And here’s a very simple way of knowing which one to use. Just repeat the one in the beginning of the question! So, for example, if the question begins with DOES, your answer is going to end with DOES as well – you just have to figure out which pronoun (he or she) to use, but it’s quite easy to guess from the question alone. I mean – your sister is obviously SHE etc.
How to use Not only…but (also)
Hi Hugo, NOT ONLY I’ll tell you how to use the expression “not only… but…also…”, BUT I’ll ALSO provide you a few practical examples on how it’s to be used in real life.
But wait… Did I not just do that?
You see – NOT ONLY I’m trying to be helpful when explaining grammar-related concepts to my blog readers BUT I ALSO like injecting some fun and jokes into my explanations which makes our lives so much more brighter, don’t you think?

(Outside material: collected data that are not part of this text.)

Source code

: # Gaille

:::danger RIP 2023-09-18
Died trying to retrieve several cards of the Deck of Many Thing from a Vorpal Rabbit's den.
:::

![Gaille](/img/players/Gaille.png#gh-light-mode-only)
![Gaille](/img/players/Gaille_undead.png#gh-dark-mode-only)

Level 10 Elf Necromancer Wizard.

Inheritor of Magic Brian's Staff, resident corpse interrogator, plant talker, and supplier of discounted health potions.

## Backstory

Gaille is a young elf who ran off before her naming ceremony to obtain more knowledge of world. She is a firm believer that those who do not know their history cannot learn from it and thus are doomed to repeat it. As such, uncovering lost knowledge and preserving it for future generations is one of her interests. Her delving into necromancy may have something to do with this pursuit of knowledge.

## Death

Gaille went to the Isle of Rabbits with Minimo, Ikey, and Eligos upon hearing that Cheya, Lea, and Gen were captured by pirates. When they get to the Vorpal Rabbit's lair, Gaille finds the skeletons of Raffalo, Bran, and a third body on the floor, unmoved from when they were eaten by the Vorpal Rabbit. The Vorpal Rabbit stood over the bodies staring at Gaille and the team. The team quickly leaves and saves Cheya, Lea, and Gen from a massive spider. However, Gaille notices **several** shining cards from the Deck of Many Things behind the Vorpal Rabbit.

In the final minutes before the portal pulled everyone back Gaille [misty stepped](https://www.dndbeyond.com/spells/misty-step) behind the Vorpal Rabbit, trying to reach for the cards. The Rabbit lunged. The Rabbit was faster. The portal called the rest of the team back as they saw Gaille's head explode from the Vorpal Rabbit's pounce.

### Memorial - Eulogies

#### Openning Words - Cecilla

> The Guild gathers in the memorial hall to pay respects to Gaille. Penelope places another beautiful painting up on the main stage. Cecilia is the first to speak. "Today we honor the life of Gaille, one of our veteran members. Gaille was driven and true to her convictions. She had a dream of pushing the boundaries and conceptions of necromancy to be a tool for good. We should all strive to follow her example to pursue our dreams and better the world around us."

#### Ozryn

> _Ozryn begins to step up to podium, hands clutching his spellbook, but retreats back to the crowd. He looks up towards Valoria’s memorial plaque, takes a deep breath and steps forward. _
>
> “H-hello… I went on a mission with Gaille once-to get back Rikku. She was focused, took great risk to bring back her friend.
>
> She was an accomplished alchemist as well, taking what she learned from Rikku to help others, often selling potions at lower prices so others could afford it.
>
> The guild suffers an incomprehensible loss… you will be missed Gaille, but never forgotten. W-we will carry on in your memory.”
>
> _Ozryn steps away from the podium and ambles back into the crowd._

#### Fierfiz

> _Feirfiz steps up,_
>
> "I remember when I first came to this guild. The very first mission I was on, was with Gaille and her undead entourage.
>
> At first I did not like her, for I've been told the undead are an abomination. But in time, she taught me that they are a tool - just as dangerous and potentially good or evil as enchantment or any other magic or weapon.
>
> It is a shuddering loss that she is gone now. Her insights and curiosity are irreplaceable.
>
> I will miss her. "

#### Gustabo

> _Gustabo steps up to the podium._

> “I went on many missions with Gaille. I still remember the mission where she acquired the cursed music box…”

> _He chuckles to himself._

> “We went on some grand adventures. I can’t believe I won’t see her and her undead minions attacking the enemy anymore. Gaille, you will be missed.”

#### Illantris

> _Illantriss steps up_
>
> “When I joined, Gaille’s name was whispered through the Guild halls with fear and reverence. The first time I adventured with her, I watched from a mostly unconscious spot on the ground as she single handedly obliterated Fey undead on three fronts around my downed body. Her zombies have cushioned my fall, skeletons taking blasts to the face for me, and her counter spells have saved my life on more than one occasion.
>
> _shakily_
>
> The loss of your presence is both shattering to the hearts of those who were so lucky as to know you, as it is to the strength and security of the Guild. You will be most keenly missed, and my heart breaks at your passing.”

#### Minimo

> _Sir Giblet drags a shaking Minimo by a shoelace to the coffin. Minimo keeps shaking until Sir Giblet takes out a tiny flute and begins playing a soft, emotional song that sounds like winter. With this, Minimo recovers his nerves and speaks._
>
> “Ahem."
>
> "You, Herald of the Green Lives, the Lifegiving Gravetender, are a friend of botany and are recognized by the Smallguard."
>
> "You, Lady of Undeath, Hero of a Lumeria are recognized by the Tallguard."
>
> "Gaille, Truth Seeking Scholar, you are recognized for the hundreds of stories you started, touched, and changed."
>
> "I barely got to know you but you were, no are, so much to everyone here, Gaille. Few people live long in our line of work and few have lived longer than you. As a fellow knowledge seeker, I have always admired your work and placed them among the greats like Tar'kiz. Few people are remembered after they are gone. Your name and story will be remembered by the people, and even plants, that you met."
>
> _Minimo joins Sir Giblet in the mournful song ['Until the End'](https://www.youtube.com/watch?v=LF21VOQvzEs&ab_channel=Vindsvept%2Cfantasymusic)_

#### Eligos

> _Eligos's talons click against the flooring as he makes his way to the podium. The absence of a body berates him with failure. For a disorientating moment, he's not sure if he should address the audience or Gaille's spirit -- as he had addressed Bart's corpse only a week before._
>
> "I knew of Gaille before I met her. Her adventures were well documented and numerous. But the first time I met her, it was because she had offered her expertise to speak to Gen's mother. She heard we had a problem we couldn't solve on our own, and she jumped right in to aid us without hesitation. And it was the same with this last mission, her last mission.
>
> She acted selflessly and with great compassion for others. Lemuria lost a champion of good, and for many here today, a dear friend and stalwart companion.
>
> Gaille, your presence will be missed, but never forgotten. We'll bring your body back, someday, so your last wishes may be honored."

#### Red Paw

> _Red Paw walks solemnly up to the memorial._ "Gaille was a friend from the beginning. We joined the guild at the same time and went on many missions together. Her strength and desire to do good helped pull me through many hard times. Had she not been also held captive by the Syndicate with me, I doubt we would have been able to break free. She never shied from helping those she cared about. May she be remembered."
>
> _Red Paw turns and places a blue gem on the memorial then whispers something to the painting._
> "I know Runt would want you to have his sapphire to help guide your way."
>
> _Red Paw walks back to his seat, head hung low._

So basically whenever you want to explain that you’re going to do something EXTRA, something ON TOP what’s required – that’s when you use this particular English grammar construct.
One of the most difficult themes in English grammar for me is the Subjunctive Mood.
When I am reading and comparing what numerous authors saying it seems to me sometimes as if they talk about some different languages.
Can you propose an easy and practical way of learning for this case?
Yes Nick, I’ve received questions about the Subjunctive Mood previously, so let me explain it to you in easy-to-understand terms.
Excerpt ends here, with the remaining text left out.